**Action item**
Every line in the data below that holds "车道模型" should be found and copied.

**Supplied material**
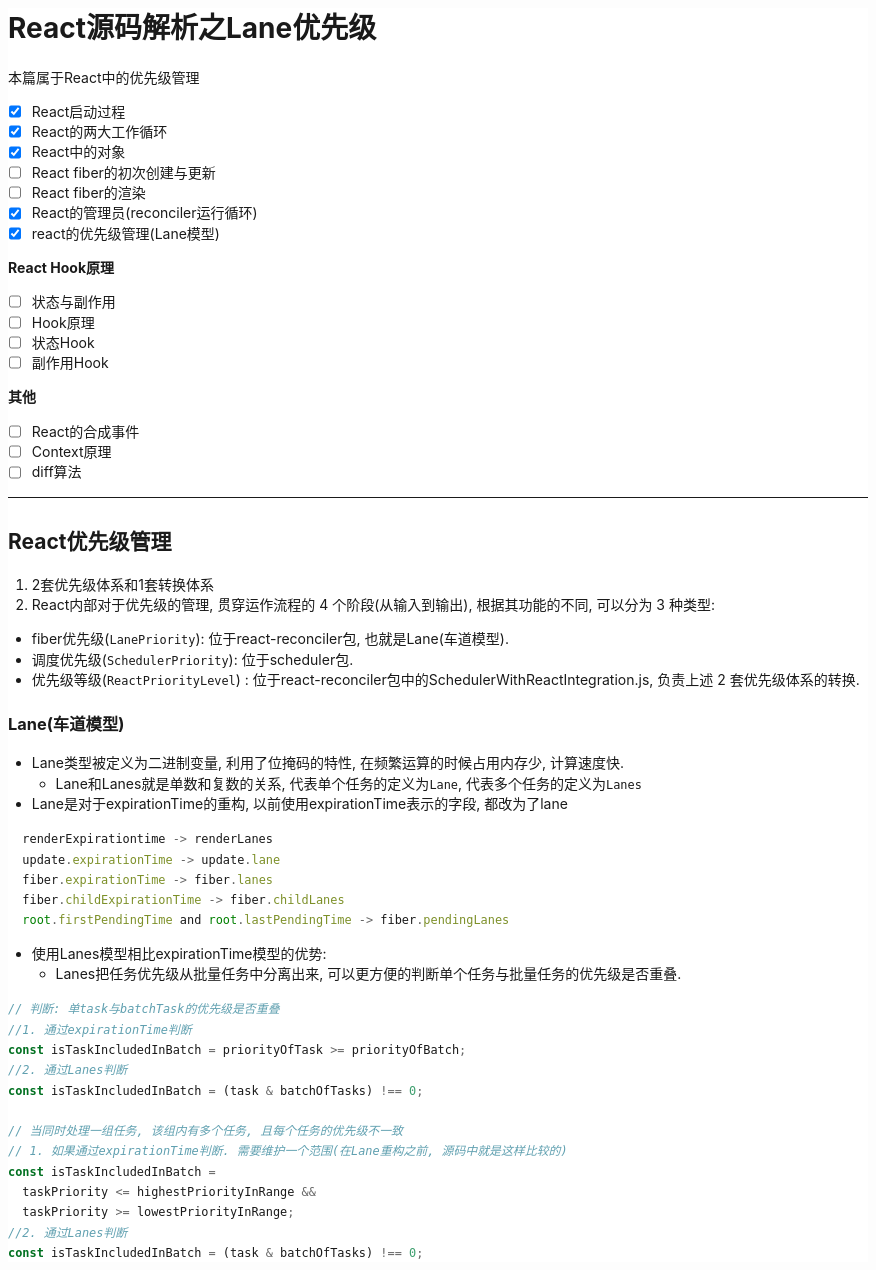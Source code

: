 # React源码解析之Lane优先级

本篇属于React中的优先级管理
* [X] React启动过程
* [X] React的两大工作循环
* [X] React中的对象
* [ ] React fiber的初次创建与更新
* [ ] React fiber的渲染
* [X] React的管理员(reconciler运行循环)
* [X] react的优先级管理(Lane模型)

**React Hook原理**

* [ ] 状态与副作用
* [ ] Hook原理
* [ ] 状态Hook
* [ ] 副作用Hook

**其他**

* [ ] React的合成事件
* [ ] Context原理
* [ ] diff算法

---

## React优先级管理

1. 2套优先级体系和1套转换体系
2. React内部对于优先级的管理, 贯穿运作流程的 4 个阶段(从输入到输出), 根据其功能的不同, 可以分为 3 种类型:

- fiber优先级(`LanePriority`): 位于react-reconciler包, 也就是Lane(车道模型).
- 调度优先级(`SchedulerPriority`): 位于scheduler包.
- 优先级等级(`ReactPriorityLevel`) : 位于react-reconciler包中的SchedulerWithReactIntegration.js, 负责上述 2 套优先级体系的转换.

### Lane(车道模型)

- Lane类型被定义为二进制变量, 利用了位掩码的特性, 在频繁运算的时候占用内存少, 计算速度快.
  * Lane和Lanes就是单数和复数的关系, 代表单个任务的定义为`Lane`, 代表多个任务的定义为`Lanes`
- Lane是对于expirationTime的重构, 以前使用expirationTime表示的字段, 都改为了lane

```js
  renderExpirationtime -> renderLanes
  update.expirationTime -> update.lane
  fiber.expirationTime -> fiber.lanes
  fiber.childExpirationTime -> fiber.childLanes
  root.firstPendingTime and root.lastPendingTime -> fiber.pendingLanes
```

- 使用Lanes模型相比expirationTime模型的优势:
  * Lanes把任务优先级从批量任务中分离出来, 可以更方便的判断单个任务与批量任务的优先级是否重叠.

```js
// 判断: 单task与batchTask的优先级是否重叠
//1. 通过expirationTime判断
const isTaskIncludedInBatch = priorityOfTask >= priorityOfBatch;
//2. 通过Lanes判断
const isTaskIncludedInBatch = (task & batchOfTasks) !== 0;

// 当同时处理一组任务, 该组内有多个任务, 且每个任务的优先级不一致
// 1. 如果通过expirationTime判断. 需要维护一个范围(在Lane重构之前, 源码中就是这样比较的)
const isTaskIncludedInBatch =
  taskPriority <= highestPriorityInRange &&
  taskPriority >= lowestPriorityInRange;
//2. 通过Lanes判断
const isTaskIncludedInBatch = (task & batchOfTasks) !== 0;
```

**Answer section**
- fiber优先级(`LanePriority`): 位于react-reconciler包, 也就是Lane(车道模型).
### Lane(车道模型)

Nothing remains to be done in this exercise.